最後にEXOSの価格についても触れておかねばならない。EXOSの価格は51,800円だ。私はこの価格を「安い」とは言い切ることはできない。しかし、ここまで書いてきたとおり、最先端の素材と軽さを備えたシューズはほかに存在していない。値は張るが、EXOSシューズが自身のライディングにどれくらいメリットがあるのか想像してみよう。
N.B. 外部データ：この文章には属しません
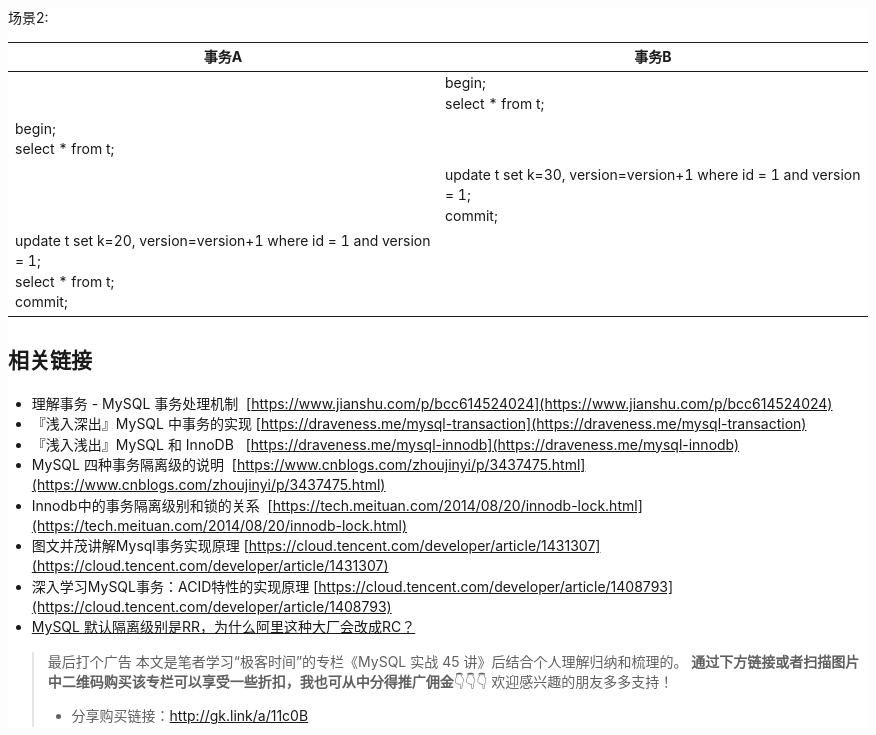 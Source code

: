 
场景2:

| 事务A | 事务B |
| --- | --- |
|  | begin;<br>select * from t; |
| begin;<br>select * from t; |  |
|  | update t set k=30, version=version+1 where id = 1 and version = 1;<br>commit; |
| update t set k=20, version=version+1 where id = 1 and version = 1;<br>select * from t;<br>commit; |  |







## 相关链接


- 理解事务 - MySQL 事务处理机制  [https://www.jianshu.com/p/bcc614524024](https://www.jianshu.com/p/bcc614524024)
- 『浅入深出』MySQL 中事务的实现 [https://draveness.me/mysql-transaction](https://draveness.me/mysql-transaction)
- 『浅入浅出』MySQL 和 InnoDB   [https://draveness.me/mysql-innodb](https://draveness.me/mysql-innodb)
- MySQL 四种事务隔离级的说明  [https://www.cnblogs.com/zhoujinyi/p/3437475.html](https://www.cnblogs.com/zhoujinyi/p/3437475.html)
- Innodb中的事务隔离级别和锁的关系  [https://tech.meituan.com/2014/08/20/innodb-lock.html](https://tech.meituan.com/2014/08/20/innodb-lock.html)
- 图文并茂讲解Mysql事务实现原理 [https://cloud.tencent.com/developer/article/1431307](https://cloud.tencent.com/developer/article/1431307)
- 深入学习MySQL事务：ACID特性的实现原理 [https://cloud.tencent.com/developer/article/1408793](https://cloud.tencent.com/developer/article/1408793)
- [MySQL 默认隔离级别是RR，为什么阿里这种大厂会改成RC？](https://developer.aliyun.com/article/801013)



> 最后打个广告
> 本文是笔者学习“极客时间”的专栏《MySQL 实战 45 讲》后结合个人理解归纳和梳理的。
> **通过下方链接或者扫描图片中二维码购买该专栏可以享受一些折扣，我也可从中分得推广佣金**👇👇👇
> 欢迎感兴趣的朋友多多支持！
> - 分享购买链接：http://gk.link/a/11c0B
たとえばポタリングやカフェライドにはEXOSは向いていない。買わないほうがいい。そればかりか、むしろ歩きやすいSPDシューズがいい。登りのロードやクリテリウムといったレースであれば私はEXOSを選ぶ。インターバルがかかるクリテリウムにおいて、ケイデンスが高くなるのでシューズの軽さも生きる。
そしてヒルクライマー達にとってこれ以上のシューズはないと思う。文句なしに買いだ。「食べ物や排泄物の重量すら気にする狂気に満ちた選手」であればEXOSを使わない理由などない。乗鞍や各地のヒルクライムレースにEXOSシューズがあふれる光景が目に浮かぶ。その上でこの価格を考えると、
「買う理由が値段なら止めておけ、悩む理由が値段なら買っておけ。」
という言葉を思い出す。価格が安いから買うという場合はたいてい「安物買いの銭失い」になる。良いものはたいてい高い。そして「良いんだけど値段がなぁ」となる。その場合は思い切って買ってしまうと製品に満足する場合が多い。EXOSはどう考えても後者だ。安いものを複数個持つよりも、良いものを少しだけ。これは特に自転車機材に当てはまる。EXOSシューズの値段に対して私は以上のような考えを持っている。
自転車機材の乗り物としての軽量化は飽和状態にある。これからは身に着けるウェア類の軽量化にシフトしていくのだろう。サンボルトの軽量クライミングウェアがそうであるように、さらなる軽量化の波はシューズにまで及び始めた。「超軽量機材」というカテゴリはどこかスレスレな危ないイメージがあったが、スペシャライズドは最先端の素材と技術で、新たなカテゴリに軽量化の波をもたらすのかもしれない。